The proposed Planning Gain Supplement threatens to remove rather than strengthen the powers of local authorities that need to expand housing, while allowing central government to divert the cash elsewhere

The government's proposed Planning Gain Supplement has been billed as a means of strengthening the funding stream and powers available to public bodies trying to expand housing supply in the UK. But, in reality, it is more likely to have the opposite effect.

The PSG could lead to a reduction in capital funds available in areas where rapid and substantial housing growth is being planned. Public authorities use developer funding for schools, nurseries, libraries, sports facilities, fire stations, public transport and highway improvements. These have been recognised as necessary to support residential and commercial developments in growth areas.

In some areas, powers to secure agreements under Section 106 of the 1990 Town and Country Planning Act are being used on a substantial scale to secure funding for planning obligations that cover the capital investment needed.

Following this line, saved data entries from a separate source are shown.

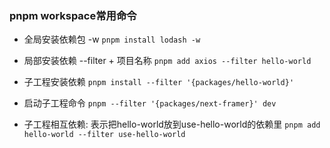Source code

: ### pnpm workspace常用命令

* 全局安装依赖包 -w
  `pnpm install lodash -w`

* 局部安装依赖 --filter + 项目名称
  `pnpm add axios --filter hello-world`

* 子工程安装依赖
  `pnpm install --filter '{packages/hello-world}'`

* 启动子工程命令
  `pnpm --filter '{packages/next-framer}' dev`

* 子工程相互依赖: 表示把hello-world放到use-hello-world的依赖里
  `pnpm add hello-world --filter use-hello-world`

The proposals for PGS suggest that virtually all the expensive public services that often need to be provided away from the development in question would become 'outside the scope of planning obligations'.

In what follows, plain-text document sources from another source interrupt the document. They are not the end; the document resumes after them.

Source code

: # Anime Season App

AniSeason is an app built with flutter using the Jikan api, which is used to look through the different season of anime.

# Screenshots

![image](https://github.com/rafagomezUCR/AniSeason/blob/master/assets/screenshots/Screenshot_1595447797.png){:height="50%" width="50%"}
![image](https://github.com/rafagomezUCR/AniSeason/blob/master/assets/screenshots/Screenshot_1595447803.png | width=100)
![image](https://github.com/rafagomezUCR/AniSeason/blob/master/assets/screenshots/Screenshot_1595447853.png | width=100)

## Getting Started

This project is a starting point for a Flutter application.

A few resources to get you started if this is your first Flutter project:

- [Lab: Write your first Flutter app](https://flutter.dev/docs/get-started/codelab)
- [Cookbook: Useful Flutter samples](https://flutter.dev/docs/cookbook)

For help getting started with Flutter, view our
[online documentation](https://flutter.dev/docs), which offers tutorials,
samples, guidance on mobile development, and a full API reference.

This would be a retrograde step and damage the fair and efficient system that successful authorities currently use. It would break the self-regulating link between developments and the authorities responsible for securing proper services. At present, there is local accountability for both the planning decisions and provision of the associated services. Under the proposals, the PGS would be collected by Revenue & Customs and passed to the Treasury.

The paper suggests that the PGS is assessed at the time of full consent or 'reserved matters' approval. On large sites requiring substantial infrastructure, reserved matters are usually determined over a long period. Such an arrangement will not, therefore, generate the cash flow that the public sector needs to provide, for example, new schools. The paper indicates that distribution would be by government allocation in response to 'bids' by the authorities needing to secure the services.

No guarantees are offered regarding the synchronisation of investment funding with the developments themselves. This is unlike the present system, which keeps the local public bodies in full control. Redistribution across the country is also indicated — the implication being that this would take resources away from areas where full planning obligations are currently being secured to ensure that the requisite infrastructure is funded.

Government reasons for reducing local powers and replacing planning obligations with the PGS are spurious. The government states that the scale and nature of planning obligations varies across the country. However, as the intention of such obligations is to secure funding from developers for the public service facilities that enable development to proceed, the amount and nature is bound to vary according to the location and scale of the development.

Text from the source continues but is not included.